Torres, of the West Lawn neighborhood, was told he’d likely have to wait at least a month. He didn’t feel that he could wait that long.
One day, his boss asked if he was OK. He said he was not. His boss immediately picked him up, and drove him to the emergency department at the Captain James A. Lovell Federal Health Care Center, where he was assessed and prescribed medication. He went to outpatient therapy every day at Lovell for the next three weeks before he started therapy at Esperanza.
Torres has been in therapy at Esperanza ever since, and though he’s had ups and downs, he said he’s doing much better.
“It’s a thin line when it comes to prioritizing who they see and who they don’t,” Torres said of the wait lists. “If it’s a mental crisis, you don’t know what that person is capable of doing, if they really feel that bad. It should be more readily available.”

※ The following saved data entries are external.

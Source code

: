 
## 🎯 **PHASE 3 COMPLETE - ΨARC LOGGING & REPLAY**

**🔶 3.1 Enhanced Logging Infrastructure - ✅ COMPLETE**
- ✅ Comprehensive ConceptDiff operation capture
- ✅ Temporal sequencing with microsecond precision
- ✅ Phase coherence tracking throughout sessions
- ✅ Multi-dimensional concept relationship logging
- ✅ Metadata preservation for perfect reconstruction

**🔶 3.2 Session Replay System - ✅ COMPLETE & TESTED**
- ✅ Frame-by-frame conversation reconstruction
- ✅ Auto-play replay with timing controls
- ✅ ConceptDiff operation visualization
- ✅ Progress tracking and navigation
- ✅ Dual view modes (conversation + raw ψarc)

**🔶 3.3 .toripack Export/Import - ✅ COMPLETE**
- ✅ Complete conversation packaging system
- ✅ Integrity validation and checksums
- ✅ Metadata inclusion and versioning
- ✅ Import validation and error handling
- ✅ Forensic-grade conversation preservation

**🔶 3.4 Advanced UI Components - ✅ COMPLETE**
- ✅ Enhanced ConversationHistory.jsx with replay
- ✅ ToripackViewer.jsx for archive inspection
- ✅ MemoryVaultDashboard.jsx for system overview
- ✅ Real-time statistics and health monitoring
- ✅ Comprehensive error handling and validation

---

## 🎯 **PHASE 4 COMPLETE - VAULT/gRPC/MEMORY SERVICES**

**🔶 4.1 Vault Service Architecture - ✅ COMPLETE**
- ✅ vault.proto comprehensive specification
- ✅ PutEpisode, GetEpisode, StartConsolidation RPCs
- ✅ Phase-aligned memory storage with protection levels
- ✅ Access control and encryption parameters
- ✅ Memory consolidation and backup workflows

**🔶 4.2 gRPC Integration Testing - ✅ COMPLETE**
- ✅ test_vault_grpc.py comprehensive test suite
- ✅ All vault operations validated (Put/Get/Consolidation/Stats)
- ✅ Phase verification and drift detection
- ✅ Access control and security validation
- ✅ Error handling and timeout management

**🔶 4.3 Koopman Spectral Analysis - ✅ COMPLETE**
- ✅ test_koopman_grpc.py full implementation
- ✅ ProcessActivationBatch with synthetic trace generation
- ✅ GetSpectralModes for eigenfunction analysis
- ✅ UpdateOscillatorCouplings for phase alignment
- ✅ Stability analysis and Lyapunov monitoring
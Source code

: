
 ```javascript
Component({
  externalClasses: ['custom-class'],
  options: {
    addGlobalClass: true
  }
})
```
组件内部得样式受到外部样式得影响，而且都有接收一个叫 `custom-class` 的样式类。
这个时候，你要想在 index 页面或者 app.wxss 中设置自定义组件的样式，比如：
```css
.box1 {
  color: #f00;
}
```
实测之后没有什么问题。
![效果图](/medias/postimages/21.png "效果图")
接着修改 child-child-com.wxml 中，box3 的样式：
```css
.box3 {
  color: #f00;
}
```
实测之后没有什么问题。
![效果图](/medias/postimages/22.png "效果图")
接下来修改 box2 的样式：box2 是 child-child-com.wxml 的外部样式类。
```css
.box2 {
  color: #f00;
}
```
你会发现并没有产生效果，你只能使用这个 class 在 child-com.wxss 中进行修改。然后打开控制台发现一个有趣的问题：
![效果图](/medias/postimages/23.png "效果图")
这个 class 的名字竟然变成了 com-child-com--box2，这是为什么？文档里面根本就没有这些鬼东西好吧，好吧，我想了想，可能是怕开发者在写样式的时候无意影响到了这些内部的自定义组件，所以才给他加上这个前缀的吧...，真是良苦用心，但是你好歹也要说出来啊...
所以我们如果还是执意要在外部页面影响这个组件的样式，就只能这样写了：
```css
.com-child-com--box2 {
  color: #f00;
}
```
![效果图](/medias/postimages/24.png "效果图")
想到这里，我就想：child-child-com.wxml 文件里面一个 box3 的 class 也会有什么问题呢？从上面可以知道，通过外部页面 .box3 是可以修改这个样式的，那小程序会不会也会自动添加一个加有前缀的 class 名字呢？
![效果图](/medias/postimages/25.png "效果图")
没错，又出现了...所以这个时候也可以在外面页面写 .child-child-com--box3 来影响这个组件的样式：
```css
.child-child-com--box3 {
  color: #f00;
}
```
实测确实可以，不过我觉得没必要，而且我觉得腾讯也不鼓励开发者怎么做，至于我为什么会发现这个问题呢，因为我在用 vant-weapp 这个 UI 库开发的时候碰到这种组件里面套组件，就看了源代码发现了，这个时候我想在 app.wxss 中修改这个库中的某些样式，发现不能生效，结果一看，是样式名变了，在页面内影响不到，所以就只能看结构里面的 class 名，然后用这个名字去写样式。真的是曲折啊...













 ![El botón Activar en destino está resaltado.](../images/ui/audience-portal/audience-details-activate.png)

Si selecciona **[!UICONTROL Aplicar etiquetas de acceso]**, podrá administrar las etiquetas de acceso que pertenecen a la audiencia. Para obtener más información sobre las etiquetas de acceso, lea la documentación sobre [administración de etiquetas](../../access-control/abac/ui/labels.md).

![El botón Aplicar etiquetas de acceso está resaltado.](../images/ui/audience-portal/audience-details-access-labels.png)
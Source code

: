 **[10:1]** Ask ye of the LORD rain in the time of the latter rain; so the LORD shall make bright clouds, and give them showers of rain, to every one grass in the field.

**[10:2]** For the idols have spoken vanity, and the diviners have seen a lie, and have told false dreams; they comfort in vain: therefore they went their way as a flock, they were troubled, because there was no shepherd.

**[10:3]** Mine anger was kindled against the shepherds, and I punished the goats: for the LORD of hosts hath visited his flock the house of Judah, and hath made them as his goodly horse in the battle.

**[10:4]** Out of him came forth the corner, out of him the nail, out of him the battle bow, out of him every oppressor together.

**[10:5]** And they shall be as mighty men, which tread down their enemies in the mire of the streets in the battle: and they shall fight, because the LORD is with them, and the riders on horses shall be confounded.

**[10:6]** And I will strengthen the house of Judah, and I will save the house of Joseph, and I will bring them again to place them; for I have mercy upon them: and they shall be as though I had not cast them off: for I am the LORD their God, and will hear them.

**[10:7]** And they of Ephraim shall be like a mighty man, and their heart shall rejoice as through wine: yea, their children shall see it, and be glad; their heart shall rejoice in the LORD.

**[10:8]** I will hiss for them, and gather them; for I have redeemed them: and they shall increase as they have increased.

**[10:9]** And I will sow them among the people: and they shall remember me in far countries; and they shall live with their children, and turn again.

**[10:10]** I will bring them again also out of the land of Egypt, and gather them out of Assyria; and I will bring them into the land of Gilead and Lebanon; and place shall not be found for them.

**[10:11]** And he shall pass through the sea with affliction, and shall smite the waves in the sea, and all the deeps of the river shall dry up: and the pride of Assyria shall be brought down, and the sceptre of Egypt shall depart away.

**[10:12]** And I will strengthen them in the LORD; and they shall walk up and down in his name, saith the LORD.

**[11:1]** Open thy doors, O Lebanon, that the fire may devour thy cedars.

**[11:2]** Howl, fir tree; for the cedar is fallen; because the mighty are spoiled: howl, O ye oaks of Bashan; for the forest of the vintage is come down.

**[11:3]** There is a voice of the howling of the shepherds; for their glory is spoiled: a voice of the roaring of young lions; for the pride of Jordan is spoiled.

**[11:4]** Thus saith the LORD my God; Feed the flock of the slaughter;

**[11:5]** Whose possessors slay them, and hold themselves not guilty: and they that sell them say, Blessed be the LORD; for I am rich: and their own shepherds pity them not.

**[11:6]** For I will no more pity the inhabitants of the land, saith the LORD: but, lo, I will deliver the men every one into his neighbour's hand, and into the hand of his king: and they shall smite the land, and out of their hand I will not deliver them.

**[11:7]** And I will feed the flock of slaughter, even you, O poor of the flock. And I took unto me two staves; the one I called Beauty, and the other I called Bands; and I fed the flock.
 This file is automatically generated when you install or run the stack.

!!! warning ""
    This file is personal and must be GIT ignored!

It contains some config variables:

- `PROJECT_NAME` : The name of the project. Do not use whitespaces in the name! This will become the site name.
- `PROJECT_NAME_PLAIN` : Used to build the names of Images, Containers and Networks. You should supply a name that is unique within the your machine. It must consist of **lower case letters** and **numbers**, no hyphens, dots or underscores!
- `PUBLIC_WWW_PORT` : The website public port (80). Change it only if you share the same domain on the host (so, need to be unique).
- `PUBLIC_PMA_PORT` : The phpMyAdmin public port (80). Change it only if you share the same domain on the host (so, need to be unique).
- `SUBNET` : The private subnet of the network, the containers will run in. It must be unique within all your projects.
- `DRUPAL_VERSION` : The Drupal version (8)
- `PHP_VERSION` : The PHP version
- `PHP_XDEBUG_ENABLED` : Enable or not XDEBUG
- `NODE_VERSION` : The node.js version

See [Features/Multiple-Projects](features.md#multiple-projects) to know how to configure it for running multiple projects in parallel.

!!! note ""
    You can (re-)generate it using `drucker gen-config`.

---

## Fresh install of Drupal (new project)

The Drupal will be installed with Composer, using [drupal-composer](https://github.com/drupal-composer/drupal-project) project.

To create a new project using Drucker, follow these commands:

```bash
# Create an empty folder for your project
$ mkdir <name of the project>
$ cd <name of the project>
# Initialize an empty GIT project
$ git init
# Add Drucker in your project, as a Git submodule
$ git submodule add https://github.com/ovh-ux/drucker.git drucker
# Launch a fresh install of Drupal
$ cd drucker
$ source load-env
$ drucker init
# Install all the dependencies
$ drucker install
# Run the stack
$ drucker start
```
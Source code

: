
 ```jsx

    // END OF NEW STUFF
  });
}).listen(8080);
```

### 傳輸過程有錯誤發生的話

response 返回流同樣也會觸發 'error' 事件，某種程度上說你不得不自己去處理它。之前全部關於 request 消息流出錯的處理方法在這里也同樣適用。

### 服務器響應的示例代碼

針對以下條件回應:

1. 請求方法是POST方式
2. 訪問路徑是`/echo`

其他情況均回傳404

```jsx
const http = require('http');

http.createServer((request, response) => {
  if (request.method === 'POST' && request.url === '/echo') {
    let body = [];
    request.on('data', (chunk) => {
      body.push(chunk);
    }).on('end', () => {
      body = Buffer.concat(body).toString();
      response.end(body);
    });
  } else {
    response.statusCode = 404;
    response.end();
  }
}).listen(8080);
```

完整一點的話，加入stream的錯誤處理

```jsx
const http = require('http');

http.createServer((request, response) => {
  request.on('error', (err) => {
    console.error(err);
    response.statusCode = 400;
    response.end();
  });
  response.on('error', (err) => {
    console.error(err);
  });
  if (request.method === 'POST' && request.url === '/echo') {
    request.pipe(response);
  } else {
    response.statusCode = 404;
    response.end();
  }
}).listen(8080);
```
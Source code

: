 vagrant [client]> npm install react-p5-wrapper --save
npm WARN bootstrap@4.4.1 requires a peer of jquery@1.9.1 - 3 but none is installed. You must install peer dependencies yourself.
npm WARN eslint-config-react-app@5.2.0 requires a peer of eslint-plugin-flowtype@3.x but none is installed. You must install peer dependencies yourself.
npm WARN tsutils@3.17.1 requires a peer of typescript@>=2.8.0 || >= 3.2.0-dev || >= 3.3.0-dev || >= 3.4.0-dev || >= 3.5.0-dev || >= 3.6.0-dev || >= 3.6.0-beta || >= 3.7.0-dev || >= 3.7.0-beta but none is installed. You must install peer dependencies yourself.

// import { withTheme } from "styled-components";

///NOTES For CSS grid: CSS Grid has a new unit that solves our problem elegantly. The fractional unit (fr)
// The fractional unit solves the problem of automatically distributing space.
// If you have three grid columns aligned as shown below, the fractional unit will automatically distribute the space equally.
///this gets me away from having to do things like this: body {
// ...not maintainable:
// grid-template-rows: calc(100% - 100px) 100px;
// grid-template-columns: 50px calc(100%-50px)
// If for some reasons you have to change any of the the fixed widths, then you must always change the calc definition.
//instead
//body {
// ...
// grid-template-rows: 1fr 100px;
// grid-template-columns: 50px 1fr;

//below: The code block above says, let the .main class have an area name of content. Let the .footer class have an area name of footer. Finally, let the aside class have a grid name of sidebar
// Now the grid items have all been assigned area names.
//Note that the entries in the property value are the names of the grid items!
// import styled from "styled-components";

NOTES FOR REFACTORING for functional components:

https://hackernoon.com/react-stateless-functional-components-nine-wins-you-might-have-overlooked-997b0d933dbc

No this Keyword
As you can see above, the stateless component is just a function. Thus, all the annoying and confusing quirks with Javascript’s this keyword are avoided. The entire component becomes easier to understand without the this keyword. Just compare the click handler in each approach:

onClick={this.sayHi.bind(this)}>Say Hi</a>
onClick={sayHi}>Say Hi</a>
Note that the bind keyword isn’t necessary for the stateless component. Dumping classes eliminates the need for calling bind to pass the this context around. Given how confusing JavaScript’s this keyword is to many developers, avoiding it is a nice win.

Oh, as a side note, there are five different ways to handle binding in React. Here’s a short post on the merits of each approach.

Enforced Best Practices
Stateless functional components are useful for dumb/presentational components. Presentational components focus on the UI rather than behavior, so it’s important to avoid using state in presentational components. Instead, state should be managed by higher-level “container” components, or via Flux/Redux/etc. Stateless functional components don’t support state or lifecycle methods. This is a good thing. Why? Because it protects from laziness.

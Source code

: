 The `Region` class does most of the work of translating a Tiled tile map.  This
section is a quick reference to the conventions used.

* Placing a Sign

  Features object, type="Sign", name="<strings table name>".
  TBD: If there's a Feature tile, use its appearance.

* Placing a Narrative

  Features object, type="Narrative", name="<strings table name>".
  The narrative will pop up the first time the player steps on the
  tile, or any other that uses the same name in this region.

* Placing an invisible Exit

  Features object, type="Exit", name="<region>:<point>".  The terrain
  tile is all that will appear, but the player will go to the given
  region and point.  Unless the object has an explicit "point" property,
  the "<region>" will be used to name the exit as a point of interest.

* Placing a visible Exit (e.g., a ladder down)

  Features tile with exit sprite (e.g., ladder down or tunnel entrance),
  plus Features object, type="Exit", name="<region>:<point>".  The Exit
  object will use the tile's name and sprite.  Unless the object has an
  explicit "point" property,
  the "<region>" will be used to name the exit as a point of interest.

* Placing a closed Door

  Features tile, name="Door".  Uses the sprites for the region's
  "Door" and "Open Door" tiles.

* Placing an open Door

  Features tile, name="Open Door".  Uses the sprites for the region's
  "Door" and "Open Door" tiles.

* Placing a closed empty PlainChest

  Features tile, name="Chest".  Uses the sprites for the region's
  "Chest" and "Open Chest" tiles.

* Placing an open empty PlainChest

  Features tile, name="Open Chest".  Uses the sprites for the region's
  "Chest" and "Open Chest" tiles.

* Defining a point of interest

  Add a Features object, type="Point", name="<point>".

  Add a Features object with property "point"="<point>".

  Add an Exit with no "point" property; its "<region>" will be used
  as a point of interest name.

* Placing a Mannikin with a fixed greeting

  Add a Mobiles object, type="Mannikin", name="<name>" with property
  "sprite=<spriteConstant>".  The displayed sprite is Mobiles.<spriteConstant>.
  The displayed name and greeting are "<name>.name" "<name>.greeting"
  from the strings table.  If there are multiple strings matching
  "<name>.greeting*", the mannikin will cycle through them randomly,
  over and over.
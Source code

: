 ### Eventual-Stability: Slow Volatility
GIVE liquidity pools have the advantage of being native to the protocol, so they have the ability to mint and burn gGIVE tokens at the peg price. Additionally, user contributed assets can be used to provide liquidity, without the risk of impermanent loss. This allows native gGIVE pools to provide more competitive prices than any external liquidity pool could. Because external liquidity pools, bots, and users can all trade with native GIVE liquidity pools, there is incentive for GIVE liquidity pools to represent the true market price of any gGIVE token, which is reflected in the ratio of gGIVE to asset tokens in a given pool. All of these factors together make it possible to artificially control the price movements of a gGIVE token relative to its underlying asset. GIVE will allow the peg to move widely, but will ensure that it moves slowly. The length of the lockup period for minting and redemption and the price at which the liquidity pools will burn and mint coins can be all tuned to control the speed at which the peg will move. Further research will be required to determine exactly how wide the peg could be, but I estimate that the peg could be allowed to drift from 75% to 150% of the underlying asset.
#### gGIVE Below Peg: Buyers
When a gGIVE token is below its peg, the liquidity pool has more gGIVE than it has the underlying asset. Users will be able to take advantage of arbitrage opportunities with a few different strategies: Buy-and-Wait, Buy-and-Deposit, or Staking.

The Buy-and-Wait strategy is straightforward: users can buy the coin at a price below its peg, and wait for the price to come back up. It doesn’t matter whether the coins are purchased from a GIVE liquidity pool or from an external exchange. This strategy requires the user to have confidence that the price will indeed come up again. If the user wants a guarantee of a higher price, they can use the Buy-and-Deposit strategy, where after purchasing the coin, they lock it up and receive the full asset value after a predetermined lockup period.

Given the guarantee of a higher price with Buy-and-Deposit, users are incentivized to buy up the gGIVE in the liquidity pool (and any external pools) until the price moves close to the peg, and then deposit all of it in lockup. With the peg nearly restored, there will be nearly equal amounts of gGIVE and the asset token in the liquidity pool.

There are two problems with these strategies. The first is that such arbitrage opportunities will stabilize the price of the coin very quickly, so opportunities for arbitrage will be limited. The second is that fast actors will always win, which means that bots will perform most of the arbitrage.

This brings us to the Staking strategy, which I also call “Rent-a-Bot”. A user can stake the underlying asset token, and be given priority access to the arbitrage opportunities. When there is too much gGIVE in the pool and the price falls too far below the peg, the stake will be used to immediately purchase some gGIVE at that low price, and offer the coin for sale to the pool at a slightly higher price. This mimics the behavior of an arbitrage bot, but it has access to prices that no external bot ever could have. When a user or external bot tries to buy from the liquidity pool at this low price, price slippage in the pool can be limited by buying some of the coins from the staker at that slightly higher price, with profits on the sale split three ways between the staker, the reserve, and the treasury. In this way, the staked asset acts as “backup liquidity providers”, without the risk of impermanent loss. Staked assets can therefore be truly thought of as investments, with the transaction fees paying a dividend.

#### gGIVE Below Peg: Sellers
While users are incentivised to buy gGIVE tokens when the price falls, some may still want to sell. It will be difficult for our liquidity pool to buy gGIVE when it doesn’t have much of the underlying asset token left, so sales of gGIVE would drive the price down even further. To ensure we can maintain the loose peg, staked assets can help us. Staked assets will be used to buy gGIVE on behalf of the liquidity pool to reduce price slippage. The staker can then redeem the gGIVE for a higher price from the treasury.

Illinois leaders have been working to try to make it easier for patients to find therapists, and a number of businesses have also sprung up to try to address the issue.
Companies such as BetterHelp and Talkspace offer to connect patients with therapists virtually. Some take insurance and some don’t. Critics say such services don’t solve the fundamental problem of a shortage of therapists.
Another company, Mindful Care, offers urgent care for mental health issues and has 15 offices across the country, including three in Chicago. Mindful takes all types of insurance, including managed Medicaid.
“We’ve been very, very busy seeing people who want access to care when they’re having symptoms and not wait six to eight weeks,” said CEO Dr. Tamir Aldad, who thought of the idea while earning an MBA at the University of Chicago Booth School of Business.
Part of the way Mindful manages financially is by limiting therapy visits to 20 to 40 minutes each. “A one-hour session is just unsustainable the way the system is designed,” he said.
At the state level, Medicaid reimbursement rates for mental health care shot up this year — from $73.28 an hour for on-site therapy by a mental health professional before July, to $109.28 an hour starting July 1, according to the Department of Healthcare and Family Services. The state increased its total estimated behavioral health budget for this fiscal year by $390.4 million to $2.91 billion.
Last year, Gov. J.B. Pritzker signed a bill into law clarifying that insurance companies can’t deny medically necessary treatment of mental health conditions and defining the term medically necessary. He also signed bills in the last two years aimed at increasing the number of mental and behavioral health workers in Illinois through more training opportunities, a new Behavioral Health Workforce Education Center of Illinois and by allowing some mental health workers who left the workforce to reactivate their licenses more easily.
One of the biggest initiatives is in Chicago, where advocates decried Mayor Rahm Emanuel’s closure of half of the city’s mental health centers in 2012.
Rather than reopen those centers, Mayor Lori Lightfoot’s administration has boosted funding for mental health services in the city from $12 million in 2019 to $89 million in 2022. Much of that money has gone to city mental health clinics, community mental health centers, community-based organizations and federally qualified health centers.
“I see it as a step in the right direction,” said Nicole Greal, a therapist at Nourishing Hope, which hired three more full-time therapists with the city money. Nourishing Hope provides therapy for free.
Still, Greal says there’s more work to do.
“There are a good number of people who come to us and say it’s been a journey, it’s been a search,” Greal said. “We do see people who’ve counted themselves out, who say, ‘I don’t have the money or the resources.’
“Therapy is considered a luxury by some in the system. Some people will say, ‘Oh, I just assumed I didn’t have that option because I don’t have the money.’ ”
The Chicago Tribune is part of the Mental Health Parity Collaborative, a group of newsrooms that are covering challenges and solutions to accessing mental health care in the U.S. The partners on this project include The Carter Center, The Center for Public Integrity, and newsrooms in Arizona, California, Georgia, Illinois, Pennsylvania, and Texas.”